— WHAT THIS TASK INVOLVES —
Lines from the line with "via [collateral](design.md#resourcegroup) requirements." to the line with "by the tenant." in the entries below, and only those, must be output exactly, with both ends included.

┄┄┄┄┄┄

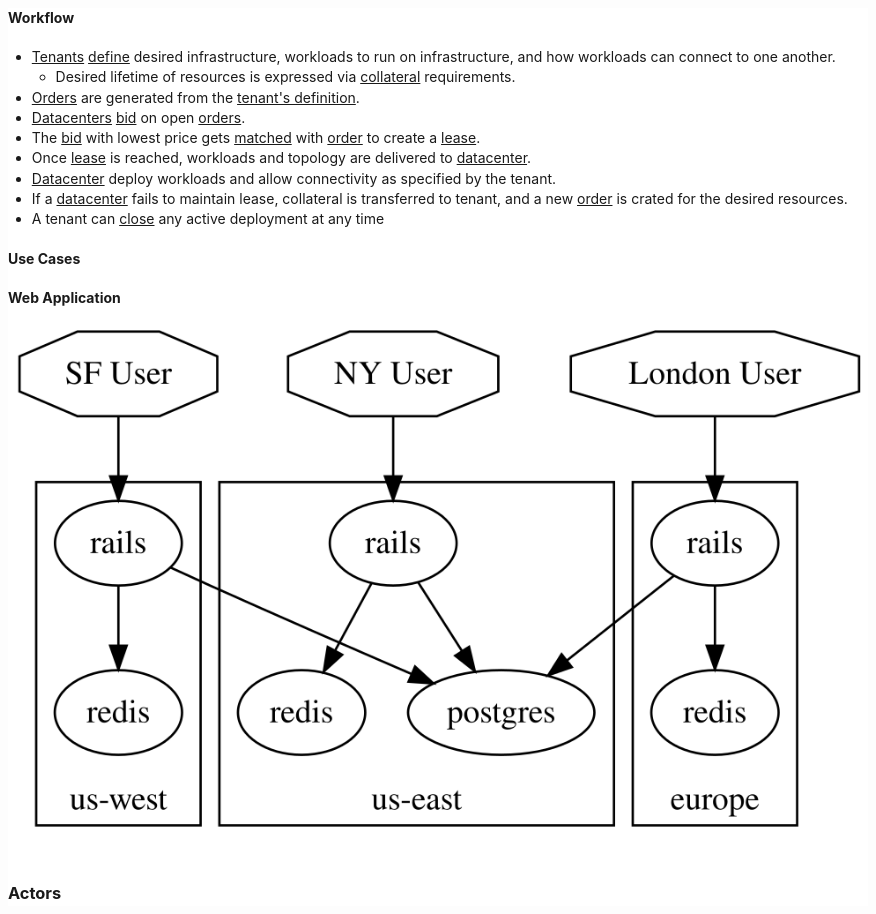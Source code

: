 #### Workflow

* [Tenants](design.md#tenants) [define](design.md#deployment) desired infrastructure, workloads to run on infrastructure, and how workloads can connect to one another.
  * Desired lifetime of resources is expressed via [collateral](design.md#resourcegroup) requirements.
* [Orders](design.md#order) are generated from the [tenant's definition](design.md#deployment).
* [Datacenters](design.md#datacenters) [bid](design.md#fulfillment) on open [orders](design.md#order).
* The [bid](design.md#fulfillment) with lowest price gets [matched](design.md#matchopenorders) with [order](design.md#order) to create a [lease](design.md#lease).
* Once [lease](design.md#lease) is reached, workloads and topology are delivered to [datacenter](design.md#datacenters).
* [Datacenter](design.md#datacenters) deploy workloads and allow connectivity as specified by the tenant.
* If a [datacenter](design.md#datacenters) fails to maintain lease, collateral is transferred to tenant, and a new [order](design.md#order) is crated for the desired resources.
* A tenant can [close](design.md#close) any active deployment at any time

#### Use Cases

**Web Application**

![rails app](../.gitbook/assets/webapp.svg)

### Actors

┄┄┄┄┄┄

— EXPECTED ANSWER —
  * Desired lifetime of resources is expressed via [collateral](design.md#resourcegroup) requirements.
* [Orders](design.md#order) are generated from the [tenant's definition](design.md#deployment).
* [Datacenters](design.md#datacenters) [bid](design.md#fulfillment) on open [orders](design.md#order).
* The [bid](design.md#fulfillment) with lowest price gets [matched](design.md#matchopenorders) with [order](design.md#order) to create a [lease](design.md#lease).
* Once [lease](design.md#lease) is reached, workloads and topology are delivered to [datacenter](design.md#datacenters).
* [Datacenter](design.md#datacenters) deploy workloads and allow connectivity as specified by the tenant.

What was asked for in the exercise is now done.